▶ Your goal
Transcribe every entry verbatim; omit pictures.

▶ Material provided

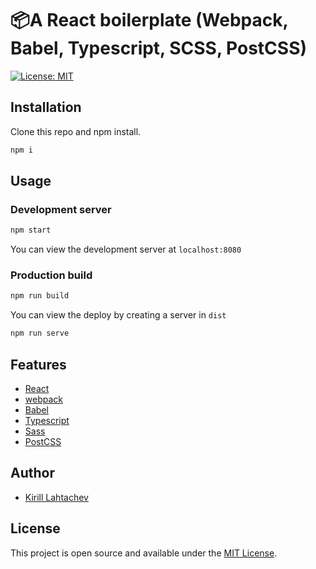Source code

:# 📦A React boilerplate (Webpack, Babel, Typescript, SCSS, PostCSS)

[![License: MIT](https://img.shields.io/badge/License-MIT-blue.svg)](https://opensource.org/licenses/MIT)

## Installation

Clone this repo and npm install.

```bash
npm i
```

## Usage

### Development server

```bash
npm start
```

You can view the development server at `localhost:8080`

### Production build

```bash
npm run build
```

You can view the deploy by creating a server in `dist`

```bash
npm run serve
```

## Features

- [React](https://react.dev/)
- [webpack](https://webpack.js.org/)
- [Babel](https://babeljs.io/)
- [Typescript](https://www.typescriptlang.org/)
- [Sass](https://sass-lang.com/)
- [PostCSS](https://postcss.org/)

## Author

- [Kirill Lahtachev](https://lacodda.com)

## License

This project is open source and available under the [MIT License](LICENSE).
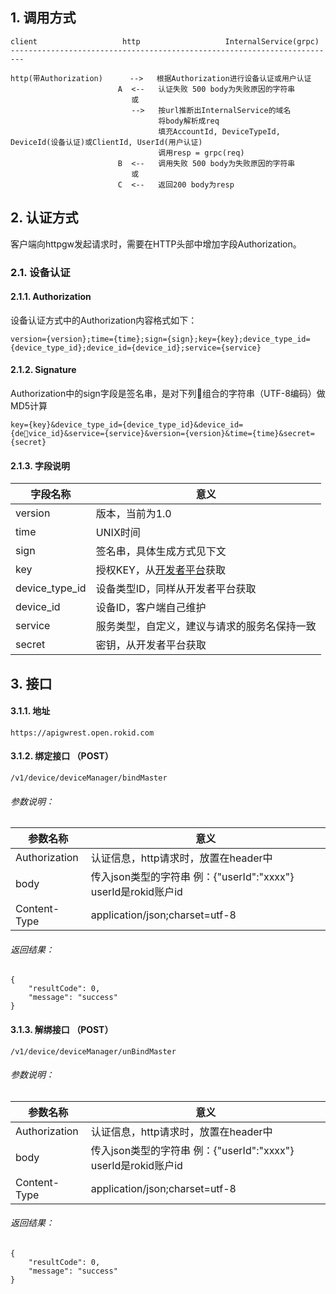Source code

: ## 1. 调用方式
```
client                   http                   InternalService(grpc)
-------------------------------------------------------------------------

http(带Authorization)      -->   根据Authorization进行设备认证或用户认证
                        A  <--   认证失败 500 body为失败原因的字符串
                           或
                           -->   按url推断出InternalService的域名
                                 将body解析成req
                                 填充AccountId, DeviceTypeId, DeviceId(设备认证)或ClientId, UserId(用户认证)
                                 调用resp = grpc(req)
                        B  <--   调用失败 500 body为失败原因的字符串
                           或
                        C  <--   返回200 body为resp
```

## 2. 认证方式
客户端向httpgw发起请求时，需要在HTTP头部中增加字段Authorization。

### 2.1. 设备认证

#### 2.1.1. Authorization
设备认证方式中的Authorization内容格式如下：

```
version={version};time={time};sign={sign};key={key};device_type_id={device_type_id};device_id={device_id};service={service}
```

#### 2.1.2. Signature
Authorization中的sign字段是签名串，是对下列组合的字符串（UTF-8编码）做MD5计算

```
key={key}&device_type_id={device_type_id}&device_id={device_id}&service={service}&version={version}&time={time}&secret={secret}
```

#### 2.1.3. 字段说明

| 字段名称       | 意义                                                              |
| -------------- | ----------------------------------------------------------------- |
| version        | 版本，当前为1.0                                                   |
| time           | UNIX时间                                                          |
| sign           | 签名串，具体生成方式见下文                                        |
| key            | 授权KEY，从[开发者平台](https://developer.rokid.com/voice/#/)获取 |
| device_type_id | 设备类型ID，同样从开发者平台获取                                |
| device_id      | 设备ID，客户端自己维护                                           |
| service        | 服务类型，自定义，建议与请求的服务名保持一致                      |
| secret         | 密钥，从开发者平台获取                                            |

## 3. 接口
#### 3.1.1. 地址
```
https://apigwrest.open.rokid.com
```
#### 3.1.2. 绑定接口 （POST）
```
/v1/device/deviceManager/bindMaster
```
###### 参数说明：
| 参数名称       | 意义                                                              |
| -------------- | ----------------------------------------------------------------- |
| Authorization        | 认证信息，http请求时，放置在header中                                                   |
| body           | 传入json类型的字符串 例：{"userId":"xxxx"}   userId是rokid账户id                                                 |
| Content-Type          | application/json;charset=utf-8                                                 |

###### 返回结果：
```
{
    "resultCode": 0,
    "message": "success"
}
```
#### 3.1.3. 解绑接口 （POST）
```
/v1/device/deviceManager/unBindMaster
```
###### 参数说明：
| 参数名称       | 意义                                                              |
| -------------- | ----------------------------------------------------------------- |
| Authorization        | 认证信息，http请求时，放置在header中                                                   |
| body           | 传入json类型的字符串 例：{"userId":"xxxx"}   userId是rokid账户id                                                 |
| Content-Type          | application/json;charset=utf-8                                                 |

###### 返回结果：
```
{
    "resultCode": 0,
    "message": "success"
}
```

▶ Task result
Source code

:# 📦A React boilerplate (Webpack, Babel, Typescript, SCSS, PostCSS)

[![License: MIT](https://img.shields.io/badge/License-MIT-blue.svg)](https://opensource.org/licenses/MIT)

## Installation

Clone this repo and npm install.

```bash
npm i
```

## Usage

### Development server

```bash
npm start
```

You can view the development server at `localhost:8080`

### Production build

```bash
npm run build
```

You can view the deploy by creating a server in `dist`

```bash
npm run serve
```

## Features

- [React](https://react.dev/)
- [webpack](https://webpack.js.org/)
- [Babel](https://babeljs.io/)
- [Typescript](https://www.typescriptlang.org/)
- [Sass](https://sass-lang.com/)
- [PostCSS](https://postcss.org/)

## Author

- [Kirill Lahtachev](https://lacodda.com)

## License

This project is open source and available under the [MIT License](LICENSE).
Source code

: ## 1. 调用方式
```
client                   http                   InternalService(grpc)
-------------------------------------------------------------------------

http(带Authorization)      -->   根据Authorization进行设备认证或用户认证
                        A  <--   认证失败 500 body为失败原因的字符串
                           或
                           -->   按url推断出InternalService的域名
                                 将body解析成req
                                 填充AccountId, DeviceTypeId, DeviceId(设备认证)或ClientId, UserId(用户认证)
                                 调用resp = grpc(req)
                        B  <--   调用失败 500 body为失败原因的字符串
                           或
                        C  <--   返回200 body为resp
```

## 2. 认证方式
客户端向httpgw发起请求时，需要在HTTP头部中增加字段Authorization。

### 2.1. 设备认证

#### 2.1.1. Authorization
设备认证方式中的Authorization内容格式如下：

```
version={version};time={time};sign={sign};key={key};device_type_id={device_type_id};device_id={device_id};service={service}
```

#### 2.1.2. Signature
Authorization中的sign字段是签名串，是对下列组合的字符串（UTF-8编码）做MD5计算

```
key={key}&device_type_id={device_type_id}&device_id={device_id}&service={service}&version={version}&time={time}&secret={secret}
```

#### 2.1.3. 字段说明

| 字段名称       | 意义                                                              |
| -------------- | ----------------------------------------------------------------- |
| version        | 版本，当前为1.0                                                   |
| time           | UNIX时间                                                          |
| sign           | 签名串，具体生成方式见下文                                        |
| key            | 授权KEY，从[开发者平台](https://developer.rokid.com/voice/#/)获取 |
| device_type_id | 设备类型ID，同样从开发者平台获取                                |
| device_id      | 设备ID，客户端自己维护                                           |
| service        | 服务类型，自定义，建议与请求的服务名保持一致                      |
| secret         | 密钥，从开发者平台获取                                            |

## 3. 接口
#### 3.1.1. 地址
```
https://apigwrest.open.rokid.com
```
#### 3.1.2. 绑定接口 （POST）
```
/v1/device/deviceManager/bindMaster
```
###### 参数说明：
| 参数名称       | 意义                                                              |
| -------------- | ----------------------------------------------------------------- |
| Authorization        | 认证信息，http请求时，放置在header中                                                   |
| body           | 传入json类型的字符串 例：{"userId":"xxxx"}   userId是rokid账户id                                                 |
| Content-Type          | application/json;charset=utf-8                                                 |

###### 返回结果：
```
{
    "resultCode": 0,
    "message": "success"
}
```
#### 3.1.3. 解绑接口 （POST）
```
/v1/device/deviceManager/unBindMaster
```
###### 参数说明：
| 参数名称       | 意义                                                              |
| -------------- | ----------------------------------------------------------------- |
| Authorization        | 认证信息，http请求时，放置在header中                                                   |
| body           | 传入json类型的字符串 例：{"userId":"xxxx"}   userId是rokid账户id                                                 |
| Content-Type          | application/json;charset=utf-8                                                 |

###### 返回结果：
```
{
    "resultCode": 0,
    "message": "success"
}
```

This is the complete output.